About this task
Word for word, repeat the lines of the records from the first line up to and including the line that contains "published to PyPi", passing over any pictures.

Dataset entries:
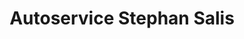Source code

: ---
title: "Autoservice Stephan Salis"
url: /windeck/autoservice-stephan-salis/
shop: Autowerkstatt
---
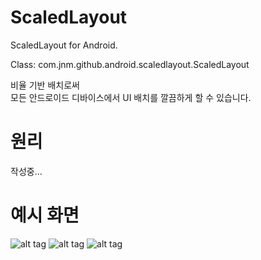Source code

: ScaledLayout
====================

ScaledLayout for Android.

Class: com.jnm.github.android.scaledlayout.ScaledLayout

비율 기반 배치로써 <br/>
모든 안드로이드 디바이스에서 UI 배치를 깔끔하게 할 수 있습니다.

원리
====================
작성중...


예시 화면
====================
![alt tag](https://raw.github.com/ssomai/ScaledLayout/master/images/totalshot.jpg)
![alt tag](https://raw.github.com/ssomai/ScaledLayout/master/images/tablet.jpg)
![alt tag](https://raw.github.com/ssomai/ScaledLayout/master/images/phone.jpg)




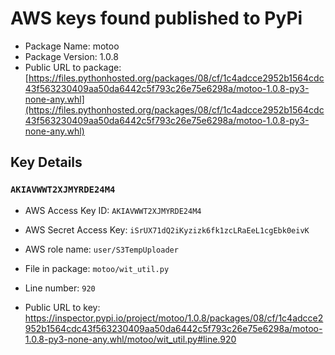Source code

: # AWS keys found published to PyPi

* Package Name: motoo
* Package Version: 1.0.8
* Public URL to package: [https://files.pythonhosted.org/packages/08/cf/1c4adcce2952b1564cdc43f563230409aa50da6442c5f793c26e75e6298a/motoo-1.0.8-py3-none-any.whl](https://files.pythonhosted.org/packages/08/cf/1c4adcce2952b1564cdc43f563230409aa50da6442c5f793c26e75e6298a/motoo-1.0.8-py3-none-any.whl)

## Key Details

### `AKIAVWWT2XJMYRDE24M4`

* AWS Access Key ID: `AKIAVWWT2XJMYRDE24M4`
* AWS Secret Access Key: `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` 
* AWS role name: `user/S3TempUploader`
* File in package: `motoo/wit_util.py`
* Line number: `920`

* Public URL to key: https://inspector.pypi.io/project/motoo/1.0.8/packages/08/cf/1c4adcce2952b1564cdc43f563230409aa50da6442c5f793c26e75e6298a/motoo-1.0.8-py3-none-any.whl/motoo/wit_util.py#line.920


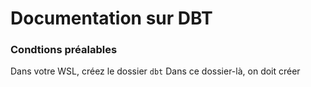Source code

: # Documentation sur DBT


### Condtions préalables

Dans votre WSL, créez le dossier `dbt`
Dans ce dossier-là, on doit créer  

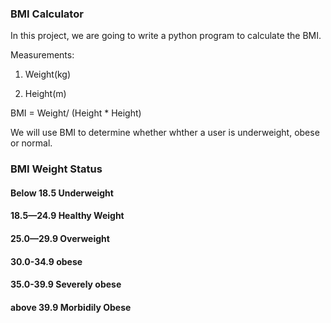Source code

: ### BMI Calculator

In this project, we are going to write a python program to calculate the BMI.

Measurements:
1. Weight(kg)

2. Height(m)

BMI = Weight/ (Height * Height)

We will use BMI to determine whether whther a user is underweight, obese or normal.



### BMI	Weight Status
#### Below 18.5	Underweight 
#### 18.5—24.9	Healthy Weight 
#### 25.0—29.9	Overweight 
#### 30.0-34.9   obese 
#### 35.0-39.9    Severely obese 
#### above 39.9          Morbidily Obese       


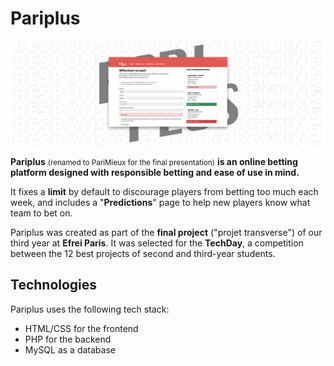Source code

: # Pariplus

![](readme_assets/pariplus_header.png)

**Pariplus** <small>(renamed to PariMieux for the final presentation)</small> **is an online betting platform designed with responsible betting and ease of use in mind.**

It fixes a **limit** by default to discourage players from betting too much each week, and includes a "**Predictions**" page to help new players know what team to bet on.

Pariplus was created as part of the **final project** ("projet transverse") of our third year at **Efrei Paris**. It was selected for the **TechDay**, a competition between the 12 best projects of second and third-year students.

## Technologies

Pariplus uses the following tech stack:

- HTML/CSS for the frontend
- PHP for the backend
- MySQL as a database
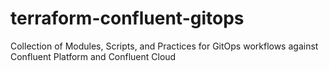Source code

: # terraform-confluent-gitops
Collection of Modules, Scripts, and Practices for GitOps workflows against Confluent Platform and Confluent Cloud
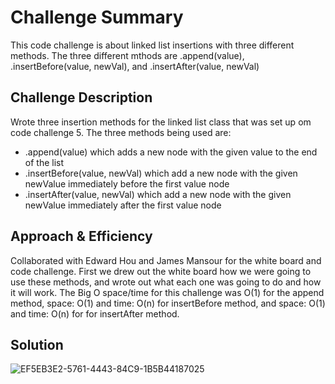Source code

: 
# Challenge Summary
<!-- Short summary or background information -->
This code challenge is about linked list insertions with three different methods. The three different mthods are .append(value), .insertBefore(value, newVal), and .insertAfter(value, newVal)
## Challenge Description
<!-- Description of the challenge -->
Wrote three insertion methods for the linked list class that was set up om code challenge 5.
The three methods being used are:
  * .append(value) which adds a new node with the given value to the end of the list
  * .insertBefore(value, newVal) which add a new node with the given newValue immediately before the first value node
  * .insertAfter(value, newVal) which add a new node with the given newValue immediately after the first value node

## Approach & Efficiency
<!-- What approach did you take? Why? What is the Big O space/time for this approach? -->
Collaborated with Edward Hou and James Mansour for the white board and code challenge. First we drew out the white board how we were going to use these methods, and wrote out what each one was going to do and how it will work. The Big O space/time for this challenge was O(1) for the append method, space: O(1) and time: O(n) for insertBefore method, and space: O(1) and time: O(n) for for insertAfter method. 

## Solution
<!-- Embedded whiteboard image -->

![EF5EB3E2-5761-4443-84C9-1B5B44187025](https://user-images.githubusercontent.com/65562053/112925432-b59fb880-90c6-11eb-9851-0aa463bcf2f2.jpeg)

Response to the exercise
Source code

: ---
title: "Autoservice Stephan Salis"
url: /windeck/autoservice-stephan-salis/
shop: Autowerkstatt
---
Source code

: ScaledLayout
====================

ScaledLayout for Android.

Class: com.jnm.github.android.scaledlayout.ScaledLayout

비율 기반 배치로써 <br/>
모든 안드로이드 디바이스에서 UI 배치를 깔끔하게 할 수 있습니다.

원리
====================
작성중...


예시 화면
====================
![alt tag](https://raw.github.com/ssomai/ScaledLayout/master/images/totalshot.jpg)
![alt tag](https://raw.github.com/ssomai/ScaledLayout/master/images/tablet.jpg)
![alt tag](https://raw.github.com/ssomai/ScaledLayout/master/images/phone.jpg)




Source code

: # AWS keys found published to PyPi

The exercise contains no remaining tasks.